Les premières critiques émises contre la nouvelle loi de programmation militaire (LPM) pour 2019- 2025, qui a été dévoilée, jeudi 8 février, en conseil des ministres, portent non sur la nécessité d’augmenter les ressources des armées, mais sur le réalisme de l’effort annoncé.

Le gouvernement affirme que les budgets cumulés de la défense atteindront 198 milliards d’euros d’ici 2023, période durant laquelle les armées seront soumises, comme les autres ministères, à la régulation des finances publiques. Et 295 milliards au total d’ici à 2025 si les conditions macroéconomiques le permettent. Un rendez-vous est fixé en 2021 pour actualiser la LPM. « Pour les années 2019 à 2023, les ressources ont un caractère ferme, indique le document gouvernemental. Les crédits budgétaires pour 2024 et 2025 feront l’objet d’arbitrages complémentaires en 2021. »

« Nous sommes sur une pente à + 1,7 milliard [chaque année] jusqu’en 2022 et ensuite la pente est à trois milliards à partir de 2023 », a noté le général Pierre de Villiers, mercredi 7 février sur France 3. S’il juge la trajectoire positive, l’ancien chef d’état-major des armées exprime des « points de vigilance » quant à l’exécution des engagements financiers, sachant qu’il faut en 2018 commencer par financer les décisions déjà prises par François Hollande avant de parler de nouvel effort. « Evidemment, nous avons l’expérience, il faudra être vigilant », a-t-il indiqué.

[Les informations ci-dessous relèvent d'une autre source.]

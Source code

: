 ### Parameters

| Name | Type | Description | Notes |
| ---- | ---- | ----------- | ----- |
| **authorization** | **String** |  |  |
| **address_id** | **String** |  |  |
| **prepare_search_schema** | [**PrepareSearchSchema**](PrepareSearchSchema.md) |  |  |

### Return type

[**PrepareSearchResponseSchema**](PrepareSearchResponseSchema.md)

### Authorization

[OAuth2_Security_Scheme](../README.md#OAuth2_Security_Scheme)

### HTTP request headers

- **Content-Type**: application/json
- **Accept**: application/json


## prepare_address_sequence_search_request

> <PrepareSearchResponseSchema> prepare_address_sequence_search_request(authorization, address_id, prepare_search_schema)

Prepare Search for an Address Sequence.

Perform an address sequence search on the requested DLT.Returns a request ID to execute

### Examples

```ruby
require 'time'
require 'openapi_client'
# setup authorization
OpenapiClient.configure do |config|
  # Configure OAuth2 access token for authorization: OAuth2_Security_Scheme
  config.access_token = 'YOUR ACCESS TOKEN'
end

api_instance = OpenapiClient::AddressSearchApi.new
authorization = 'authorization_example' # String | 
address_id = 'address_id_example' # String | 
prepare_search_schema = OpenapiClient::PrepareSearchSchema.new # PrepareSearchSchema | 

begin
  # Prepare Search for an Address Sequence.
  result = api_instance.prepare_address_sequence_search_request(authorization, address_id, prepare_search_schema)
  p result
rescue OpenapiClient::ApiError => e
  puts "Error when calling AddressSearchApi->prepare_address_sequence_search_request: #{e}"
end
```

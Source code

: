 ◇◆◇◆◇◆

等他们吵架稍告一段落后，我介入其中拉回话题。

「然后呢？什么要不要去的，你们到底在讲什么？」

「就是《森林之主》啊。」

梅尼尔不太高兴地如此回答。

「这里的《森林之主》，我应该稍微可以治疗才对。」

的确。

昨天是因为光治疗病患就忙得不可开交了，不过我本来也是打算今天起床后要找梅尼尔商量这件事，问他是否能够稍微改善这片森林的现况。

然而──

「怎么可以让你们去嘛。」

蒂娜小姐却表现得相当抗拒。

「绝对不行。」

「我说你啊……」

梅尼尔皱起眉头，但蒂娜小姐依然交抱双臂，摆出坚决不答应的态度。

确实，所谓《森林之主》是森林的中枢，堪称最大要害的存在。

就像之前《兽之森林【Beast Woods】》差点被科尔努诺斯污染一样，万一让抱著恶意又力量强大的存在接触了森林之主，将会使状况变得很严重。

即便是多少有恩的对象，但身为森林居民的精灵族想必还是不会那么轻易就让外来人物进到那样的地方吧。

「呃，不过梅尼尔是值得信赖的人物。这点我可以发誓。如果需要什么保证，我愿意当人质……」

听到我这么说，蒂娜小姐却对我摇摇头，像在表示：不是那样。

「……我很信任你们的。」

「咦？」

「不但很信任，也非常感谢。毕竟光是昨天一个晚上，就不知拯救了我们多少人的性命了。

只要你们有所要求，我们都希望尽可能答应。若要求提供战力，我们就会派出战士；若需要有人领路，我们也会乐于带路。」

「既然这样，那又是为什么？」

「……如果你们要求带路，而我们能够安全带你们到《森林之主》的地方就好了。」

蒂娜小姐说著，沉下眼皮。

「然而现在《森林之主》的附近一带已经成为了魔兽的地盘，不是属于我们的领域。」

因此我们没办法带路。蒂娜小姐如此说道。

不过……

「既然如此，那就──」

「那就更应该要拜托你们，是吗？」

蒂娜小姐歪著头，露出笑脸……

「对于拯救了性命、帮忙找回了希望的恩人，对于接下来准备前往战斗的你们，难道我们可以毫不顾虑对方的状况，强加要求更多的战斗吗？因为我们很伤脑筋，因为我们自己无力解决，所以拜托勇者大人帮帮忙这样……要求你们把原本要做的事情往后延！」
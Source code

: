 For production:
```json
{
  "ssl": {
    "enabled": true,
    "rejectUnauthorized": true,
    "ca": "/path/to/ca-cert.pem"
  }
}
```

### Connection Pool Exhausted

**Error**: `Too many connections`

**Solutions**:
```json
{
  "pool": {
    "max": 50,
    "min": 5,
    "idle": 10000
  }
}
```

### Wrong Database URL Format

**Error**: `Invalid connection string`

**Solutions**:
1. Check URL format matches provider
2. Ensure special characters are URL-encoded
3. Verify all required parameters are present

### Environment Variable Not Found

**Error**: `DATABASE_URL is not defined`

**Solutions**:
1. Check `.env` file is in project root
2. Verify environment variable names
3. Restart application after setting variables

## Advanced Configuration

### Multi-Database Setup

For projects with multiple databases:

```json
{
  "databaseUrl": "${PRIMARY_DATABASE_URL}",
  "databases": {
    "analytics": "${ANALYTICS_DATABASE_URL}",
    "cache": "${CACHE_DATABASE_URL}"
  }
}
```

La très forte progression des crédits au terme de la LPM « cache de réelles fragilités », critique le rapporteur spécial des crédits de la défense à la commission des finances, François Cornut-Gentille. Le député (LR) évoque une « loi de programmation 2019-2023 qui demande à être jugée en 2025 », l’effort principal étant « repoussé après le quinquennat, que ce soit en dotation budgétaire, en augmentation des effectifs ou en livraison des matériels ». Pour lui, « on banalise la LPM comme la simple expression du souhaitable ».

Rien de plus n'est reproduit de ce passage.